You should refer to the character based on your POV character, who would be the eyes and ears of the audience. If this is third person, John and Mike would be known through their relationship with a POV character (David). If your narrator is first person either as a character in a scene or reporting the details, this will follow the character's natural storytelling skills, so the character will likely refer to John as John until it's time to call him Mike. If you are working in the Third Person, then your narrator voice is either limited-omniscient (usually will be aware of one character's thoughts and senses and can relay those to your reader), omniscient (knows every detail of the story from the moment it begins. May break the fourth wall and talk to the audience. Will have a first-person ability to with-hold the facts until the right moment to reveal) or Roving Camera (typically used in stage plays and filmed stories, where the audience is not privy to the inner thoughts of any characters and knows only that which occurs "on screen" or is said to have happened off screen. Will also follow a singular POV character through each scene but is not as impenitently aware as a semi- or fully omniscient narrator. It's like watching CCTV with sound. Could be used if you want the revelation that David picked up on a subtle clue that "John" was not John (Of course I believe you that you didn't kill Sue, you were with me when it happened... except you said 'I was with you when Sue was poisoned'... I never told you how Sue died, did I?).
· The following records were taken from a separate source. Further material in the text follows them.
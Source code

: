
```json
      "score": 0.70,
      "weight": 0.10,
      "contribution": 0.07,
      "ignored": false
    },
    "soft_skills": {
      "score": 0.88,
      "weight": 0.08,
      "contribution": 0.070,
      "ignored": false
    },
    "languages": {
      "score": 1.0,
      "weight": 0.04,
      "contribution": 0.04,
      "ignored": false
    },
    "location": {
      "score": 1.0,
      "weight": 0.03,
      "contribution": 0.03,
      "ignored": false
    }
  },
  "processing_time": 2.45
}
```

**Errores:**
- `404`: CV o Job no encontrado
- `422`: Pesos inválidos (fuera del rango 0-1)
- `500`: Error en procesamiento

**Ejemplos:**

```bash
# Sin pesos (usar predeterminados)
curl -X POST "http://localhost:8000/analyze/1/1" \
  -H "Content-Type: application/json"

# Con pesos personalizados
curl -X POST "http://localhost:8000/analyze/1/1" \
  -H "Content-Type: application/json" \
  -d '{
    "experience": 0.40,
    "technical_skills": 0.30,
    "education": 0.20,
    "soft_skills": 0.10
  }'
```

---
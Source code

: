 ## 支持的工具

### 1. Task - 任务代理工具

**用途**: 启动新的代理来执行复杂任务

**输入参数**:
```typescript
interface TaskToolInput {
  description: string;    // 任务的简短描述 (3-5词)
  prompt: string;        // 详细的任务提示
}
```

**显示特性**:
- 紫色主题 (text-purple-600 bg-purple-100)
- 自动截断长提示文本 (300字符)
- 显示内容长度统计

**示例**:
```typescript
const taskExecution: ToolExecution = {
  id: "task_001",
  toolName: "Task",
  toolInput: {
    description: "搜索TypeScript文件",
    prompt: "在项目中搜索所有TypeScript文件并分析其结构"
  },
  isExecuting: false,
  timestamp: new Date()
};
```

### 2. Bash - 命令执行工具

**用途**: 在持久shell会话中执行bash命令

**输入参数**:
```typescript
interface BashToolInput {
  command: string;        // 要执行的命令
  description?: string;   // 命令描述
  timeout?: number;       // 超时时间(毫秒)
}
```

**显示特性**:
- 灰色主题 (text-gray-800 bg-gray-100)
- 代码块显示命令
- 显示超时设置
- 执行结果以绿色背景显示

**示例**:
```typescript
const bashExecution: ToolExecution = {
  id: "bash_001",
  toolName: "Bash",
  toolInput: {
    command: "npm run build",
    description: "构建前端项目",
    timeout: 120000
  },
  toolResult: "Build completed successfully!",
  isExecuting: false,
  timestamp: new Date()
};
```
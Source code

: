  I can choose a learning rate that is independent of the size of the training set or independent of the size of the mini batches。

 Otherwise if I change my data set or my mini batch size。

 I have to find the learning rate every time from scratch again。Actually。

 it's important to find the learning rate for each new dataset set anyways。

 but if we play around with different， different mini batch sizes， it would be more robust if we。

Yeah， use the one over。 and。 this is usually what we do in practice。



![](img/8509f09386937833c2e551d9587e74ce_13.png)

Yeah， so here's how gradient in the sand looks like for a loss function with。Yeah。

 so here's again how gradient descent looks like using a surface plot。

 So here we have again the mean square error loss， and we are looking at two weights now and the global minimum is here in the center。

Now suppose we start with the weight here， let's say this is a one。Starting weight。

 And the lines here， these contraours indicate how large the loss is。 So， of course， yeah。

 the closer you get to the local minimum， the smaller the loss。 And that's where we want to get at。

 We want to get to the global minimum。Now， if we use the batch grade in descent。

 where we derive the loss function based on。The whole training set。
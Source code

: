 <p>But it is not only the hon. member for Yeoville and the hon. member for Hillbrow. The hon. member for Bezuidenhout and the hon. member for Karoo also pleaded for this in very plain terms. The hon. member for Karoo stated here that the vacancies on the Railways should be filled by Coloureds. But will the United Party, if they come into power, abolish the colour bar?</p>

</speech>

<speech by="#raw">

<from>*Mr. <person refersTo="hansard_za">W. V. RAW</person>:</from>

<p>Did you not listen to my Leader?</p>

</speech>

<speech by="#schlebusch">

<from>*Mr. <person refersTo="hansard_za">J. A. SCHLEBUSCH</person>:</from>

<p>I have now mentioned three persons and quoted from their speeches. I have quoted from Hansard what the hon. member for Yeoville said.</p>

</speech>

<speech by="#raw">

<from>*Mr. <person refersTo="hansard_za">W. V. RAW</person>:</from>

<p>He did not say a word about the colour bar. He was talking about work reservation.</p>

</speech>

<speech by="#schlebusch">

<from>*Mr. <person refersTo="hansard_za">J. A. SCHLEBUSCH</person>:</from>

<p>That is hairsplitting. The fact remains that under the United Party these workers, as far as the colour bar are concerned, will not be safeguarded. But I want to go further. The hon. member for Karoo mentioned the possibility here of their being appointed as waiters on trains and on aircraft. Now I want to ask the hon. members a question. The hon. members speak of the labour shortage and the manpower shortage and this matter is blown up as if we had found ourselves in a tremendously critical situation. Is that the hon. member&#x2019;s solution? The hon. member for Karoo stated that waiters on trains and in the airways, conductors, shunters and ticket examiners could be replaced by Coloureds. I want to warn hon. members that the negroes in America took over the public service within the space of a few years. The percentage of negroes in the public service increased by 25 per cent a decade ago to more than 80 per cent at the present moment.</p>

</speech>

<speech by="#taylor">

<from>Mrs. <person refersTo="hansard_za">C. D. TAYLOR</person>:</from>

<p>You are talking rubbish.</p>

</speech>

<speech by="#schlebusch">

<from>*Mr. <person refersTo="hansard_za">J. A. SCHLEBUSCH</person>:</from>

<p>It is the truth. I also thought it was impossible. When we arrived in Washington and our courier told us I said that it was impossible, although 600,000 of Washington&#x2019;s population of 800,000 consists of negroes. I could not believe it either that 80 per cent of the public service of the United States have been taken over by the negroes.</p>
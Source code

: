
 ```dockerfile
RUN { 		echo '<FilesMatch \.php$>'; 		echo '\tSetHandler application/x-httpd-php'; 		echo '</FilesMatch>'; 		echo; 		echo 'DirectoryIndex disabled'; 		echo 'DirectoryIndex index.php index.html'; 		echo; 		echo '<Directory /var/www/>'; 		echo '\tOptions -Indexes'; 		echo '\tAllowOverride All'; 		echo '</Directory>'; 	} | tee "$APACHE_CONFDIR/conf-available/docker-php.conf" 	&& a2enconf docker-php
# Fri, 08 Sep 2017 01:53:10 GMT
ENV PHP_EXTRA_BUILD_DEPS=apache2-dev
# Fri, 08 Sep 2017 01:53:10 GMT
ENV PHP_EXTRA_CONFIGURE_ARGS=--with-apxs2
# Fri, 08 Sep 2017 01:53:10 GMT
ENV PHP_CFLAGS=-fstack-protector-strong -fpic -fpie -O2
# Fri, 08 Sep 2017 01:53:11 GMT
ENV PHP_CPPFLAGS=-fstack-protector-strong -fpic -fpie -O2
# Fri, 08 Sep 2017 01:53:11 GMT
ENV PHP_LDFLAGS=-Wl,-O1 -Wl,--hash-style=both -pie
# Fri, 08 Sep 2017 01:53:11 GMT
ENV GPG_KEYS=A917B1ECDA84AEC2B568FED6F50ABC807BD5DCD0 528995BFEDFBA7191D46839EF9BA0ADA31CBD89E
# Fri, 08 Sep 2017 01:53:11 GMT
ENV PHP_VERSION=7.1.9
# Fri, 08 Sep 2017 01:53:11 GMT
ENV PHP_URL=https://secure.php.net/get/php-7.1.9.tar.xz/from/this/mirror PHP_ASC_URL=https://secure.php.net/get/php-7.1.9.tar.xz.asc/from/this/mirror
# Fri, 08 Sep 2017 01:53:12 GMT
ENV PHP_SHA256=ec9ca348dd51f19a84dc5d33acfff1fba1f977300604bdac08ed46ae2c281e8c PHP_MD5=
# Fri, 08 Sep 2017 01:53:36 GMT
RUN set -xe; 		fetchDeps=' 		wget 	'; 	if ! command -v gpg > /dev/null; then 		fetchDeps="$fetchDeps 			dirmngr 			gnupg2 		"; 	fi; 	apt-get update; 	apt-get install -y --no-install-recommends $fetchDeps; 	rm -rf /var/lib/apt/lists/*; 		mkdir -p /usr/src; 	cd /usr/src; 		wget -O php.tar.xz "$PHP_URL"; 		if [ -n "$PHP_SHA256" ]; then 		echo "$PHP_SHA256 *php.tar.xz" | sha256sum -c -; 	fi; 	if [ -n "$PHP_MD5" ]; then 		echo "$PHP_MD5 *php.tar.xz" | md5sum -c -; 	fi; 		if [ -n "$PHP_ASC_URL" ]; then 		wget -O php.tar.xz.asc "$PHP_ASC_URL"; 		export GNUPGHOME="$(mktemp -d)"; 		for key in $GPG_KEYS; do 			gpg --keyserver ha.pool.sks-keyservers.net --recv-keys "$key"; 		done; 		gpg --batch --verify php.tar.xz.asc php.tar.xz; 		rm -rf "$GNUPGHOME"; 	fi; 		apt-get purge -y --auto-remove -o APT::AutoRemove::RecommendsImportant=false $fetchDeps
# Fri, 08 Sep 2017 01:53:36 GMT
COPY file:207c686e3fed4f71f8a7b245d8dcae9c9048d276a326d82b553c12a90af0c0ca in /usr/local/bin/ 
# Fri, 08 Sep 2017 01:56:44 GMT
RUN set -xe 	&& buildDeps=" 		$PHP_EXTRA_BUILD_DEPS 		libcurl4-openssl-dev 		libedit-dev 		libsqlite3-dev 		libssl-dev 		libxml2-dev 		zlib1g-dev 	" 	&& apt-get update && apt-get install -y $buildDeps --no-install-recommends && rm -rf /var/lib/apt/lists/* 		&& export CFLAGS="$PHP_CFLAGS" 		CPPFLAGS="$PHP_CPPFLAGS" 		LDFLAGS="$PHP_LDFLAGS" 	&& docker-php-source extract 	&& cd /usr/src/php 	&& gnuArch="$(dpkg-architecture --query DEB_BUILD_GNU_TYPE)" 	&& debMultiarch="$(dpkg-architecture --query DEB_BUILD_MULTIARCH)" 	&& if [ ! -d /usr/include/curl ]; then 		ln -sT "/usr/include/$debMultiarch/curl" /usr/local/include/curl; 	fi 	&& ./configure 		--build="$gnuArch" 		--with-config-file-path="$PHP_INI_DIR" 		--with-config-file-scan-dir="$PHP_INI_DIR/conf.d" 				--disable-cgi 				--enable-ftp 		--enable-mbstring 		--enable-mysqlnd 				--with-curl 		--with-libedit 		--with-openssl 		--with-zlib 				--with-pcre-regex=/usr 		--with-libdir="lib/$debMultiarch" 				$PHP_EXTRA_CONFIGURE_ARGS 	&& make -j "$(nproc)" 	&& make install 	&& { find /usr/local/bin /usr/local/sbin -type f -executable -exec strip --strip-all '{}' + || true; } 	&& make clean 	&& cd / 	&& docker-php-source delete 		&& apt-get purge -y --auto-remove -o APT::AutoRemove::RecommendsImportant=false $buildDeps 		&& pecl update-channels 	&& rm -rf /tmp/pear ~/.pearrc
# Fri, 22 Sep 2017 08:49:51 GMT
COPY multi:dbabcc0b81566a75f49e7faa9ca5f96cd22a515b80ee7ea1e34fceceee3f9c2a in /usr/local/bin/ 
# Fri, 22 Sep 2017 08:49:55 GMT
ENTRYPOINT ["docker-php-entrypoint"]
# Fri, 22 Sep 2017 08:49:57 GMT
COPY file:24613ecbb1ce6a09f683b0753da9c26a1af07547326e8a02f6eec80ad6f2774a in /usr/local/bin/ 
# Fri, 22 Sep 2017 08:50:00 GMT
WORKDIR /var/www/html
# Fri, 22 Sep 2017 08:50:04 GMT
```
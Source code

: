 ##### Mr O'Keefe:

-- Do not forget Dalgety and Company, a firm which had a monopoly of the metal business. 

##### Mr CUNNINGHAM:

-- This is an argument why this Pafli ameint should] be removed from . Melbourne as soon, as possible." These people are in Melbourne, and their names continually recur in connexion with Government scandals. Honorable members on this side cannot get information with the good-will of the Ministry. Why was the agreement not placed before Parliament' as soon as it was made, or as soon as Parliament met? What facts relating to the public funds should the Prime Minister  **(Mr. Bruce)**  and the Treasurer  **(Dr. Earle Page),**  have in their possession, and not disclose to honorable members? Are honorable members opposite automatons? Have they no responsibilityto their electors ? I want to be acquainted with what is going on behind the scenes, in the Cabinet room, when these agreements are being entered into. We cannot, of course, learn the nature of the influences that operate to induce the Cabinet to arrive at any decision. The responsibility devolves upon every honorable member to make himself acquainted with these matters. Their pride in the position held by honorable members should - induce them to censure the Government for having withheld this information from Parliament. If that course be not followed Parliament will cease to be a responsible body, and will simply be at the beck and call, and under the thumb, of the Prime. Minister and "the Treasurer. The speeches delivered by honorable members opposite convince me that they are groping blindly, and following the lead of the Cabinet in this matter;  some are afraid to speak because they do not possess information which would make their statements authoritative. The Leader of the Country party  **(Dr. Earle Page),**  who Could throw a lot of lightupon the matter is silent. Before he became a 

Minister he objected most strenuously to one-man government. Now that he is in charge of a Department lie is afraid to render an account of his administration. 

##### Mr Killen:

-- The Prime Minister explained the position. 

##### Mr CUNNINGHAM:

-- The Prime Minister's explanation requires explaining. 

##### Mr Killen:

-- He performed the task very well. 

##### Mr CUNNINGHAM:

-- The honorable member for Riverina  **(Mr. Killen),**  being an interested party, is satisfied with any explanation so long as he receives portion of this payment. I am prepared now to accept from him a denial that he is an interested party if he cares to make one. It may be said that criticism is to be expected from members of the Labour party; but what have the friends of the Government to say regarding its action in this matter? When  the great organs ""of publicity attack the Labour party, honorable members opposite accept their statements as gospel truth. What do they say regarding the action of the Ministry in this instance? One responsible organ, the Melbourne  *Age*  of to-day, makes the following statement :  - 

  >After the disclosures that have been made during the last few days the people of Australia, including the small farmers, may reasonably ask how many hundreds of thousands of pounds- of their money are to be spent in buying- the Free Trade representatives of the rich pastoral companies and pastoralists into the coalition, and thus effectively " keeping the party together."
Either way, you should refer to not!John as John until the audience learns that not!John is really Mike. After this point, the narrator should refer to not!John as Mike until John is back in his real body OR a First Person narrator or a character with Dialog with not!John refers to Mike in a way that acknowleges the situation's weirdness. A sarcastic character or narrator given agency and awareness of his status as Narrator and of the Audience may crack wise about Mike in John's body in so far as it fits his character.
Edit: Track down the Animorphs series if you can, which has a first person narrator (rotates between characters but usually is consistent within a book) and faced enemies who were mentally not the people associated with their physical bodies. Book six is especially a good read because the narrator actually becomes a victim of this, so his friends reactions to the reveal are told from his POV, rather then his own.